EXERCISE INSTRUCTIONS
Write out, word for word, every line in the data below from the one containing "médias amostrais." to the one containing "dos erros (Rice, 2007, seç.", both of them included.

[Dataset entries]
□ □ □

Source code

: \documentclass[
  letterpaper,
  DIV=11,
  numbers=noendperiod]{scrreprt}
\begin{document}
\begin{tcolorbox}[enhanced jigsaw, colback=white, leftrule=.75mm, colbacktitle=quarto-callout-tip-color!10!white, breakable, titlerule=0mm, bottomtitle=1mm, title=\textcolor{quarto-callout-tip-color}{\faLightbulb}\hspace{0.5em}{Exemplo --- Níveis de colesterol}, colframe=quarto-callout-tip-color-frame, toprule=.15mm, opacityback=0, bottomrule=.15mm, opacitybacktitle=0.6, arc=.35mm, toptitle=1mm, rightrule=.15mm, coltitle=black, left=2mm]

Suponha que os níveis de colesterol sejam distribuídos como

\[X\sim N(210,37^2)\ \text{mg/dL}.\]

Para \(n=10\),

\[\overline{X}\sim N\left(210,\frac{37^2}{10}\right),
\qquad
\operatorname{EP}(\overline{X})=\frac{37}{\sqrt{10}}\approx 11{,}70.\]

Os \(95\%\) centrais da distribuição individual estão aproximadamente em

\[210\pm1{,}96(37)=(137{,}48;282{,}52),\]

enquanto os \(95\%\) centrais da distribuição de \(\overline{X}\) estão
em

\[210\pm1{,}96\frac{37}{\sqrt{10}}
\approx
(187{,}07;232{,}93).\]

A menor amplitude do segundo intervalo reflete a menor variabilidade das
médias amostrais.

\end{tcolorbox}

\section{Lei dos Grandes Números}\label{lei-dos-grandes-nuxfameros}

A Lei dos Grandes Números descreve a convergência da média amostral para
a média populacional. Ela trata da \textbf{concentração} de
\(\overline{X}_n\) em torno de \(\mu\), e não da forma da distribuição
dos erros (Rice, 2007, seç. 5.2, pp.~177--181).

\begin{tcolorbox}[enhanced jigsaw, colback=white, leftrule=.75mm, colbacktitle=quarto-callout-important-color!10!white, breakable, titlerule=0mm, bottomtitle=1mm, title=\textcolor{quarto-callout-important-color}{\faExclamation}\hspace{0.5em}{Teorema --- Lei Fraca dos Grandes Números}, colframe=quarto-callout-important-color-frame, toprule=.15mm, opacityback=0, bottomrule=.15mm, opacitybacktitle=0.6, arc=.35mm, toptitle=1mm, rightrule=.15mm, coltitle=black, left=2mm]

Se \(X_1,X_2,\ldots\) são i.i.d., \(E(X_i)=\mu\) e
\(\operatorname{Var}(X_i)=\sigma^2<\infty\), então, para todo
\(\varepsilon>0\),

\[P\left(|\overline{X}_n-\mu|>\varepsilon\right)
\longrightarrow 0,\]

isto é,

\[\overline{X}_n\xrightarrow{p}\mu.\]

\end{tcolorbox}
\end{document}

□ □ □

WRITTEN SOLUTION
médias amostrais.

\end{tcolorbox}

\section{Lei dos Grandes Números}\label{lei-dos-grandes-nuxfameros}

A Lei dos Grandes Números descreve a convergência da média amostral para
a média populacional. Ela trata da \textbf{concentração} de
\(\overline{X}_n\) em torno de \(\mu\), e não da forma da distribuição
dos erros (Rice, 2007, seç. 5.2, pp.~177--181).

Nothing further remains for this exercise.